__Try it__.
Starting with the line that contains "The conceptual overlying" and stopping after the line that contains "locations. The water", copy the entries below exactly. Include nothing else.

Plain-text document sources

-------

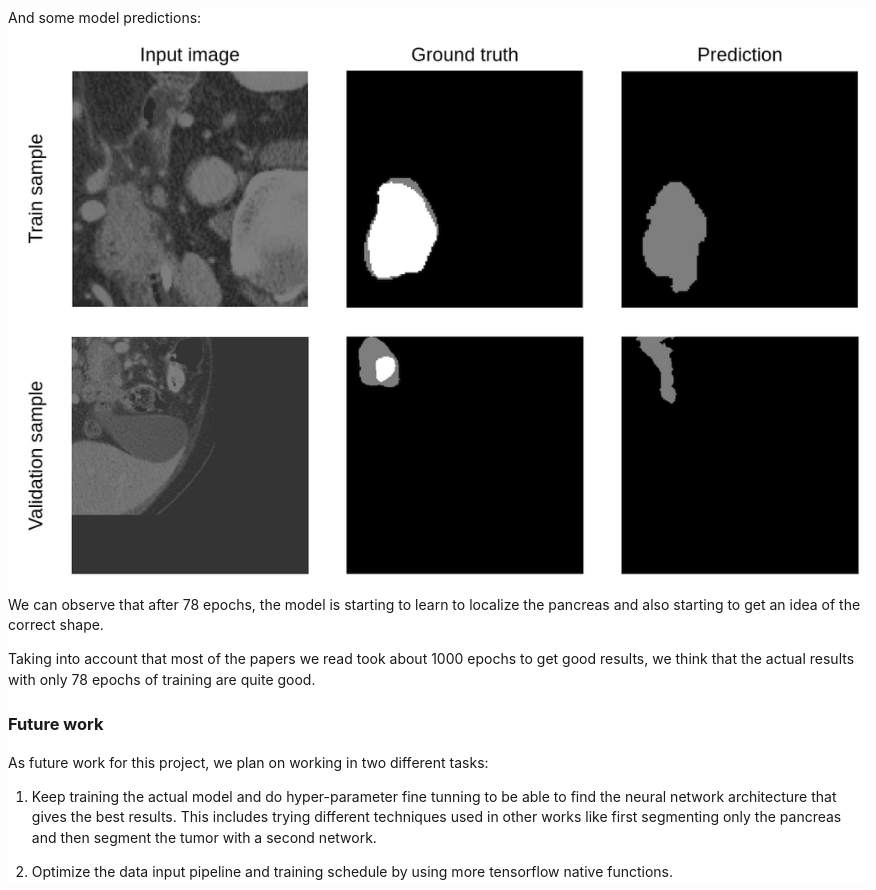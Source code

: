 And some model predictions:

<p align="center">
     <img align="center" src="images/final_results/final_samples.png">
</p>

We can observe that after 78 epochs, the model is starting to learn to localize the pancreas and also starting to get an idea of the correct shape.

Taking into account that most of the papers we read took about 1000 epochs to get good results, we think that the actual results with only 78 epochs of training are quite good.

### Future work

As future work for this project, we plan on working in two different tasks:

1. Keep training the actual model and do hyper-parameter fine tunning to be able to find the neural network architecture that gives the best results. This includes trying different techniques used in other works like first segmenting only the pancreas and then segment the tumor with a second network.

2. Optimize the data input pipeline and training schedule by using more tensorflow native functions.
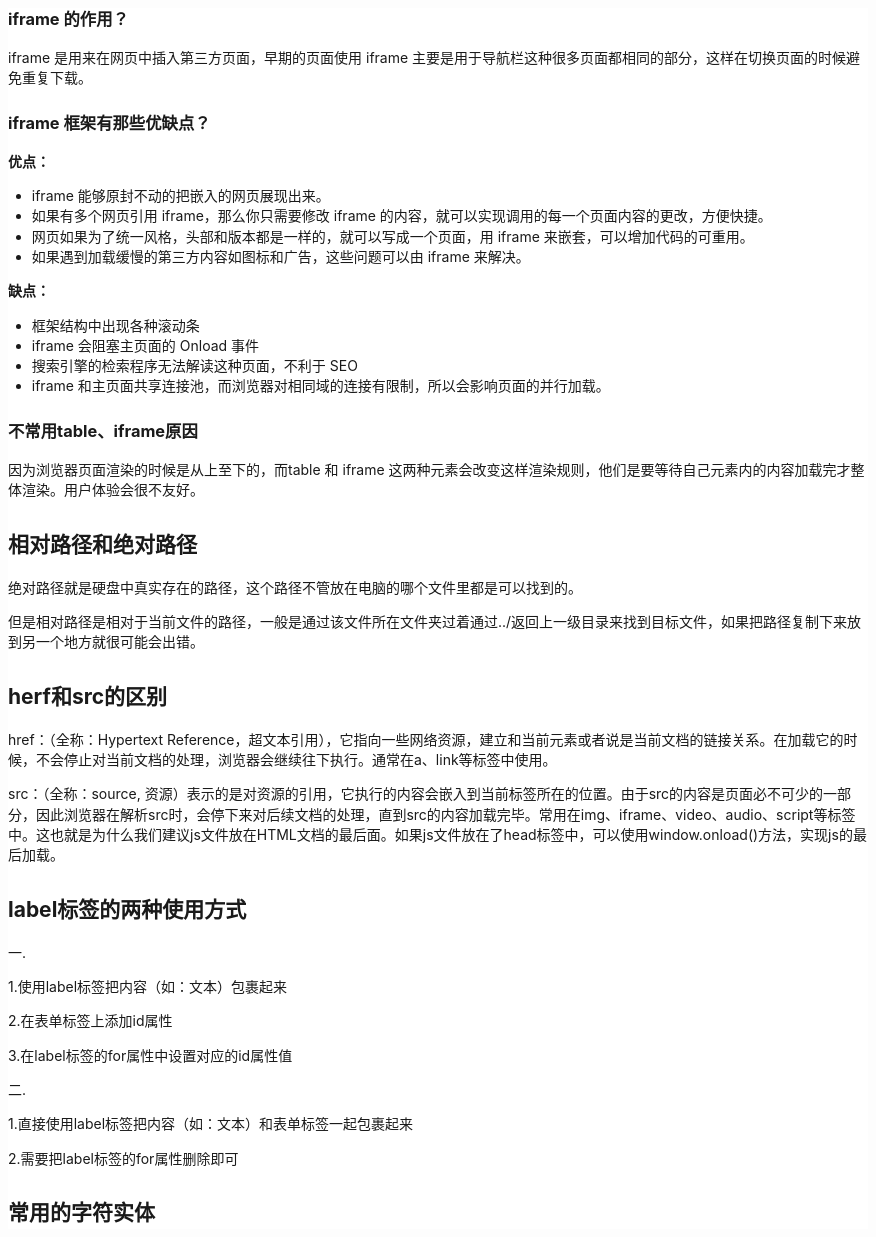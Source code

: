 ### iframe 的作用？

iframe 是用来在网页中插入第三方页面，早期的页面使用 iframe 主要是用于导航栏这种很多页面都相同的部分，这样在切换页面的时候避免重复下载。

### iframe 框架有那些优缺点？

**优点：**

- iframe 能够原封不动的把嵌入的网页展现出来。
- 如果有多个网页引用 iframe，那么你只需要修改 iframe 的内容，就可以实现调用的每一个页面内容的更改，方便快捷。
- 网页如果为了统一风格，头部和版本都是一样的，就可以写成一个页面，用 iframe 来嵌套，可以增加代码的可重用。
- 如果遇到加载缓慢的第三方内容如图标和广告，这些问题可以由 iframe 来解决。

**缺点：**

- 框架结构中出现各种滚动条
- iframe 会阻塞主页面的 Onload 事件
- 搜索引擎的检索程序无法解读这种页面，不利于 SEO
- iframe 和主页面共享连接池，而浏览器对相同域的连接有限制，所以会影响页面的并行加载。

### 不常用table、iframe原因

因为浏览器页面渲染的时候是从上至下的，而table 和 iframe 这两种元素会改变这样渲染规则，他们是要等待自己元素内的内容加载完才整体渲染。用户体验会很不友好。

## 相对路径和绝对路径

绝对路径就是硬盘中真实存在的路径，这个路径不管放在电脑的哪个文件里都是可以找到的。

但是相对路径是相对于当前文件的路径，一般是通过该文件所在文件夹过着通过../返回上一级目录来找到目标文件，如果把路径复制下来放到另一个地方就很可能会出错。

## herf和src的区别

 href：（全称：Hypertext Reference，超文本引用），它指向一些网络资源，建立和当前元素或者说是当前文档的链接关系。在加载它的时候，不会停止对当前文档的处理，浏览器会继续往下执行。通常在a、link等标签中使用。

src：（全称：source, 资源）表示的是对资源的引用，它执行的内容会嵌入到当前标签所在的位置。由于src的内容是页面必不可少的一部分，因此浏览器在解析src时，会停下来对后续文档的处理，直到src的内容加载完毕。常用在img、iframe、video、audio、script等标签中。这也就是为什么我们建议js文件放在HTML文档的最后面。如果js文件放在了head标签中，可以使用window.onload()方法，实现js的最后加载。

## label标签的两种使用方式

一. 

1.使用label标签把内容（如：文本）包裹起来 

2.在表单标签上添加id属性 

3.在label标签的for属性中设置对应的id属性值 

二.

1.直接使用label标签把内容（如：文本）和表单标签一起包裹起来 

2.需要把label标签的for属性删除即可

## 常用的字符实体
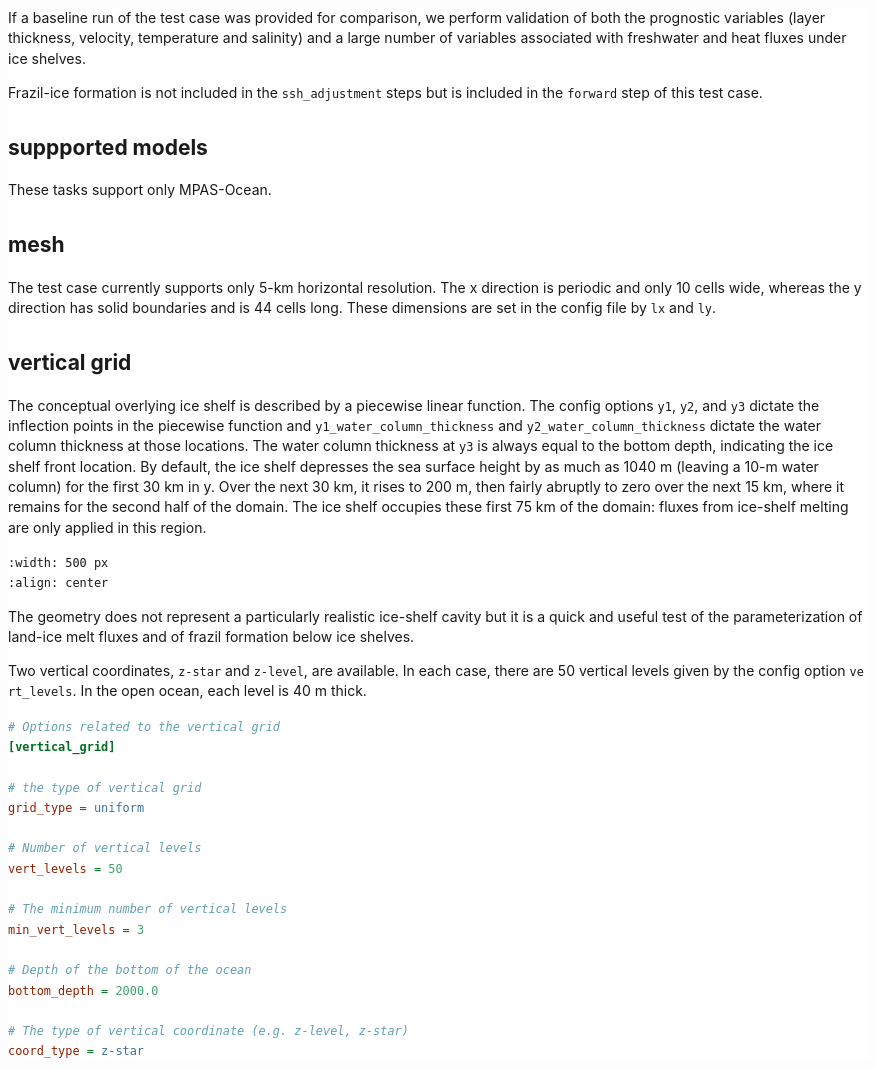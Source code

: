 If a baseline run of the test case was provided for comparison, we perform
validation of both the prognostic variables (layer thickness, velocity,
temperature and salinity) and a large number of variables associated with
freshwater and heat fluxes under ice shelves.

Frazil-ice formation is not included in the `ssh_adjustment` steps but is
included in the `forward` step of this test case.

## suppported models

These tasks support only MPAS-Ocean.

## mesh

The test case currently supports only 5-km horizontal resolution. The x
direction is periodic and only 10 cells wide, whereas the y direction has
solid boundaries and is 44 cells long.  These dimensions are set in the config
file by `lx` and `ly`.

## vertical grid

The conceptual overlying ice shelf is described by a piecewise linear function.
The config options `y1`, `y2`, and `y3` dictate the inflection points in the
piecewise function and `y1_water_column_thickness` and
`y2_water_column_thickness` dictate the water column thickness at those
locations. The water column thickness at `y3` is always equal to the bottom
depth, indicating the ice shelf front location. By default, the ice shelf
depresses the sea surface height by as much as
1040 m (leaving a 10-m water column) for the first 30 km in y.  Over the next
30 km, it rises to 200 m, then fairly abruptly to zero over the next 15 km,
where it remains for the second half of the domain.  The ice shelf occupies
these first 75 km of the domain: fluxes from ice-shelf melting are only applied
in this region.

```{image} images/ice_shelf_2d.png
:width: 500 px
:align: center
```

The geometry does not represent a particularly realistic ice-shelf cavity but
it is a quick and useful test of the parameterization of land-ice melt fluxes
and of frazil formation below ice shelves.

Two vertical coordinates, `z-star` and `z-level`, are available. In each case,
there are 50 vertical levels given by the config option `vert_levels`. In the
open ocean, each level is 40 m thick.

```cfg
# Options related to the vertical grid
[vertical_grid]

# the type of vertical grid
grid_type = uniform

# Number of vertical levels
vert_levels = 50

# The minimum number of vertical levels
min_vert_levels = 3

# Depth of the bottom of the ocean
bottom_depth = 2000.0

# The type of vertical coordinate (e.g. z-level, z-star)
coord_type = z-star

```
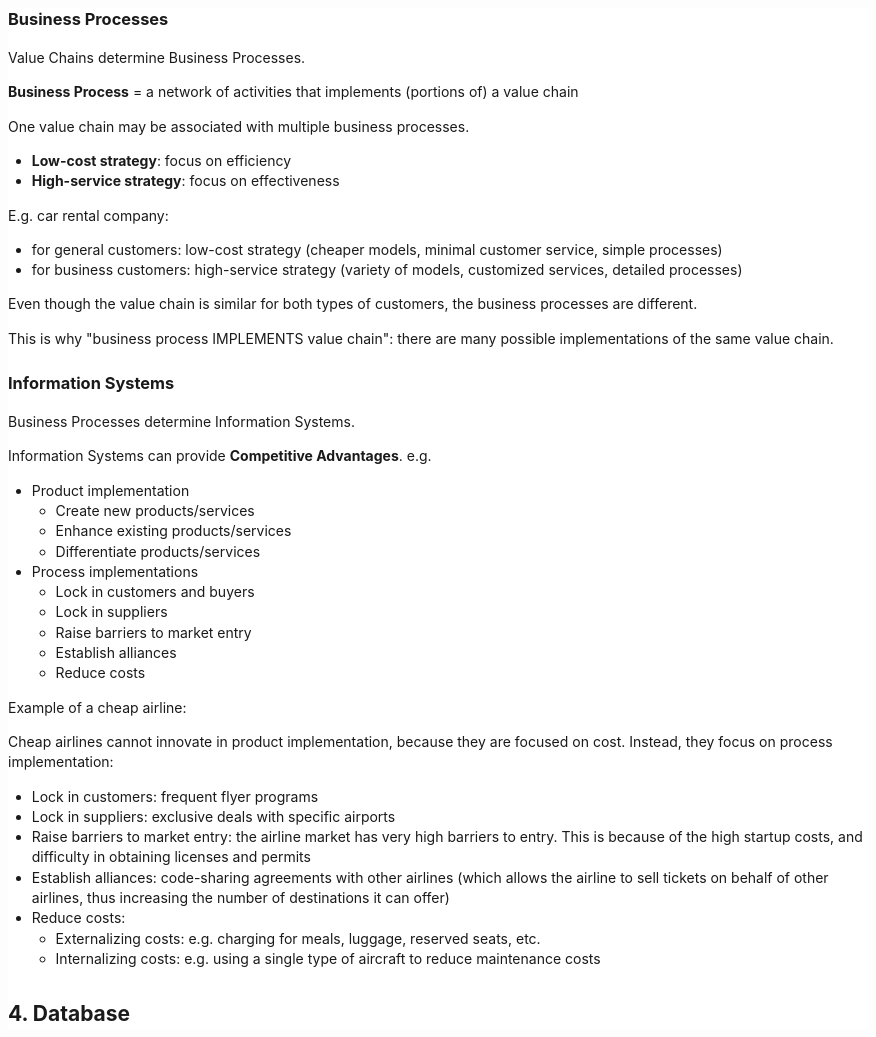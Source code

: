 ### Business Processes

Value Chains determine Business Processes.

**Business Process** = a network of activities that implements (portions of) a value chain

One value chain may be associated with multiple business processes.

- **Low-cost strategy**: focus on efficiency
- **High-service strategy**: focus on effectiveness

E.g. car rental company:

- for general customers: low-cost strategy (cheaper models, minimal customer service, simple processes)
- for business customers: high-service strategy (variety of models, customized services, detailed processes)

Even though the value chain is similar for both types of customers, the business processes are different.

This is why "business process IMPLEMENTS value chain": there are many possible implementations of the same value chain.

### Information Systems

Business Processes determine Information Systems.

Information Systems can provide **Competitive Advantages**. e.g.

- Product implementation
    - Create new products/services
    - Enhance existing products/services
    - Differentiate products/services
- Process implementations
    - Lock in customers and buyers
    - Lock in suppliers
    - Raise barriers to market entry
    - Establish alliances
    - Reduce costs

Example of a cheap airline:

Cheap airlines cannot innovate in product implementation, because they are focused on cost. Instead, they focus on process implementation:

- Lock in customers: frequent flyer programs
- Lock in suppliers: exclusive deals with specific airports
- Raise barriers to market entry: the airline market has very high barriers to entry. This is because of the high startup costs, and difficulty in obtaining licenses and permits
- Establish alliances: code-sharing agreements with other airlines (which allows the airline to sell tickets on behalf of other airlines, thus increasing the number of destinations it can offer)
- Reduce costs:
    - Externalizing costs: e.g. charging for meals, luggage, reserved seats, etc.
    - Internalizing costs: e.g. using a single type of aircraft to reduce maintenance costs

## 4. Database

-------

__Answer space__.
The conceptual overlying ice shelf is described by a piecewise linear function.
The config options `y1`, `y2`, and `y3` dictate the inflection points in the
piecewise function and `y1_water_column_thickness` and
`y2_water_column_thickness` dictate the water column thickness at those
locations. The water column thickness at `y3` is always equal to the bottom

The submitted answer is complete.